(Exercise brief)
Read through the material below and find each line that has the word "ldots"; copy it.

(Data provided)
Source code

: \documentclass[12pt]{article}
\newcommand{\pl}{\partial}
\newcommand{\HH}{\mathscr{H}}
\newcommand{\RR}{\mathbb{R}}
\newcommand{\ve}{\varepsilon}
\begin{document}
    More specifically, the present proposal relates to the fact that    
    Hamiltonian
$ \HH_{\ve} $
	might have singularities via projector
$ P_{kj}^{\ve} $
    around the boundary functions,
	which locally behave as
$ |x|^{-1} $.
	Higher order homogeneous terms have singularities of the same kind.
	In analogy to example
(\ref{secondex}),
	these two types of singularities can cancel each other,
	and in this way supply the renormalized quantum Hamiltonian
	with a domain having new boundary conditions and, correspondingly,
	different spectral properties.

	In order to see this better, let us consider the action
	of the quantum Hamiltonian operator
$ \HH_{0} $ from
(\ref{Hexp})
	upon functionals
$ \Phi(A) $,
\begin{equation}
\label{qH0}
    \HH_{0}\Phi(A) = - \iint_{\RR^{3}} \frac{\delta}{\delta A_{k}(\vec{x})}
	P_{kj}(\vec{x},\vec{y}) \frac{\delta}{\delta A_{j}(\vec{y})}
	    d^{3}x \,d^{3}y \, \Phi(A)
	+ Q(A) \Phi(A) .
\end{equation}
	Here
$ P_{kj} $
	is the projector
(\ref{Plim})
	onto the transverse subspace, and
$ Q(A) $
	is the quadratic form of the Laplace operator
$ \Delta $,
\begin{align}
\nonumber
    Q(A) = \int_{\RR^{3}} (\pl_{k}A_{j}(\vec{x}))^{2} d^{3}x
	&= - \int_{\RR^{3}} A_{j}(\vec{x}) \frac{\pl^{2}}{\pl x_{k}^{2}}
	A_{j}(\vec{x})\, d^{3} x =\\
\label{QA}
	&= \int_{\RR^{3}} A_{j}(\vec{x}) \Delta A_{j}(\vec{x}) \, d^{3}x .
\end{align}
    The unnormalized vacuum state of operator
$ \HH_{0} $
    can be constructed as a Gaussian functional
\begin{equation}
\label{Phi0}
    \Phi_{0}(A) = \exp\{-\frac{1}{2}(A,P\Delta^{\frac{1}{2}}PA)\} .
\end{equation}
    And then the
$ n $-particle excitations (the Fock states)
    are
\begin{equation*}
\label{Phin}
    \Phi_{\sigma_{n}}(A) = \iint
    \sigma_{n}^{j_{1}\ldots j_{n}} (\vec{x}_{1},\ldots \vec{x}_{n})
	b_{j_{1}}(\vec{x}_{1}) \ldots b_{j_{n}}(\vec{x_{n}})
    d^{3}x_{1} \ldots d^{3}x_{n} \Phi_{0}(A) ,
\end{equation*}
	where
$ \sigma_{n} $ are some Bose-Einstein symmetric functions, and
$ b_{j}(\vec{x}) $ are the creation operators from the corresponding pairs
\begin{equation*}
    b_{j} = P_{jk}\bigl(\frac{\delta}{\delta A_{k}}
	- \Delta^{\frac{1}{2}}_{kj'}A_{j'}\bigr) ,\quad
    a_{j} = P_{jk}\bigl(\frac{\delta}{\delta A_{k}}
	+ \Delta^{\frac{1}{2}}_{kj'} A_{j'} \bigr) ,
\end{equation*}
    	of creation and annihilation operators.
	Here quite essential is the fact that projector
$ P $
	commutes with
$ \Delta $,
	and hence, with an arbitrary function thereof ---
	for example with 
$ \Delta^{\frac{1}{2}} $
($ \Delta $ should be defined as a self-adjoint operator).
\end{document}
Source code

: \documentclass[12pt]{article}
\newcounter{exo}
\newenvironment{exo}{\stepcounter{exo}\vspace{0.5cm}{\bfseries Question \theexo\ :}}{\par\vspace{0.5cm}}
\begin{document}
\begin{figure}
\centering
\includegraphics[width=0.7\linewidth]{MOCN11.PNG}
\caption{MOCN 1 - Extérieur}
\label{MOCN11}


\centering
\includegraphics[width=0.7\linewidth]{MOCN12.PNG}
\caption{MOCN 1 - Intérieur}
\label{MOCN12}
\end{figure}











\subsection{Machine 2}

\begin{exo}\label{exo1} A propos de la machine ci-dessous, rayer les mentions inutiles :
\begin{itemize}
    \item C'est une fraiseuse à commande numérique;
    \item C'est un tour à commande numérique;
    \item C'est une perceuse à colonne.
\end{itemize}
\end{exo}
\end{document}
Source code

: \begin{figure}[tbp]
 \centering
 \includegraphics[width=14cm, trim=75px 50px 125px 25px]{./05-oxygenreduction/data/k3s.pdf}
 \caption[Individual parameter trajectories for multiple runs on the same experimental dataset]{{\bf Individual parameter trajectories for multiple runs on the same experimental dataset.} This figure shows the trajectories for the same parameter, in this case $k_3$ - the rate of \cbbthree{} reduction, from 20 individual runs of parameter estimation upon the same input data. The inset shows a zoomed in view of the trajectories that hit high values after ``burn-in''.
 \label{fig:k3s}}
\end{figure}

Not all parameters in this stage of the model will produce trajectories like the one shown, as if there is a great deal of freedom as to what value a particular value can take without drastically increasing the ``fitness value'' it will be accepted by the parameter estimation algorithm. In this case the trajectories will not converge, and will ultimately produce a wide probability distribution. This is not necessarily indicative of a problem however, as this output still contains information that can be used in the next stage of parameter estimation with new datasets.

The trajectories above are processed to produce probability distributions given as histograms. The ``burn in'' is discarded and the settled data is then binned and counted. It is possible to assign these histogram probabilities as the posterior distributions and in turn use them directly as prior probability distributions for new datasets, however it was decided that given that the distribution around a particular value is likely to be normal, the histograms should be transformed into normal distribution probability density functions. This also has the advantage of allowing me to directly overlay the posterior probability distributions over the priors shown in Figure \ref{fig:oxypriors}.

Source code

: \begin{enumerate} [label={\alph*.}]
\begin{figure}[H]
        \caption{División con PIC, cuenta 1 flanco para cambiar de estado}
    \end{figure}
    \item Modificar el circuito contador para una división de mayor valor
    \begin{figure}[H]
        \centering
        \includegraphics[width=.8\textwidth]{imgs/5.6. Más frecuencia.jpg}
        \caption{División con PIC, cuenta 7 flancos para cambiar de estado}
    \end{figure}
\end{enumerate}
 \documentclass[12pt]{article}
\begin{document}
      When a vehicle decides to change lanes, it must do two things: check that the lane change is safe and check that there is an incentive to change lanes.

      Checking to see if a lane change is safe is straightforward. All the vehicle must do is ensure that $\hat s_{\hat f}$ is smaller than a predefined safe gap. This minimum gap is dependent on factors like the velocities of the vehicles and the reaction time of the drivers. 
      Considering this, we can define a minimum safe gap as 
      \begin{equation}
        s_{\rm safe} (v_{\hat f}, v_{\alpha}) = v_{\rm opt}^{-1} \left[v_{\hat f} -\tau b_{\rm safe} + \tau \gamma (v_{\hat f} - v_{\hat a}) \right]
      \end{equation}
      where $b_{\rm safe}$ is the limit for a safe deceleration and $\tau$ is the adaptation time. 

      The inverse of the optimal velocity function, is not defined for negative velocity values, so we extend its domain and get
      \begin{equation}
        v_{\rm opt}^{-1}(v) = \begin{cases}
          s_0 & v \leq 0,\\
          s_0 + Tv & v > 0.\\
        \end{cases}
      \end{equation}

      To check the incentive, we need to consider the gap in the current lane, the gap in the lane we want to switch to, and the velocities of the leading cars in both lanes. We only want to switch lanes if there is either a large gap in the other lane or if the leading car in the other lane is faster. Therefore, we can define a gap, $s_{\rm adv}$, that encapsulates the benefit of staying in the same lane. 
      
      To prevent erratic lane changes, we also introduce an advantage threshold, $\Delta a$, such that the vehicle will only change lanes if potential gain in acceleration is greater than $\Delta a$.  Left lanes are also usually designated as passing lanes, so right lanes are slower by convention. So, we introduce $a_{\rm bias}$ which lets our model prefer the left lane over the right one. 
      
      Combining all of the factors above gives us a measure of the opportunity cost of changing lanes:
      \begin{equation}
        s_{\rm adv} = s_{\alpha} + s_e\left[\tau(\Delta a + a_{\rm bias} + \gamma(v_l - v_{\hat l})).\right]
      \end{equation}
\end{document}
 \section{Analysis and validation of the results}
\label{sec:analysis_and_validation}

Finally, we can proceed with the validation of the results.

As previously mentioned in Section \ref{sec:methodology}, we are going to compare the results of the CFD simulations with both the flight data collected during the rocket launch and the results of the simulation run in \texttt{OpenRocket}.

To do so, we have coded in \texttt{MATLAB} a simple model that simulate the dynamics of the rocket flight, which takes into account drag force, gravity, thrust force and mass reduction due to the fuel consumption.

(Answer space)
    \sigma_{n}^{j_{1}\ldots j_{n}} (\vec{x}_{1},\ldots \vec{x}_{n})
	b_{j_{1}}(\vec{x}_{1}) \ldots b_{j_{n}}(\vec{x_{n}})
    d^{3}x_{1} \ldots d^{3}x_{n} \Phi_{0}(A) ,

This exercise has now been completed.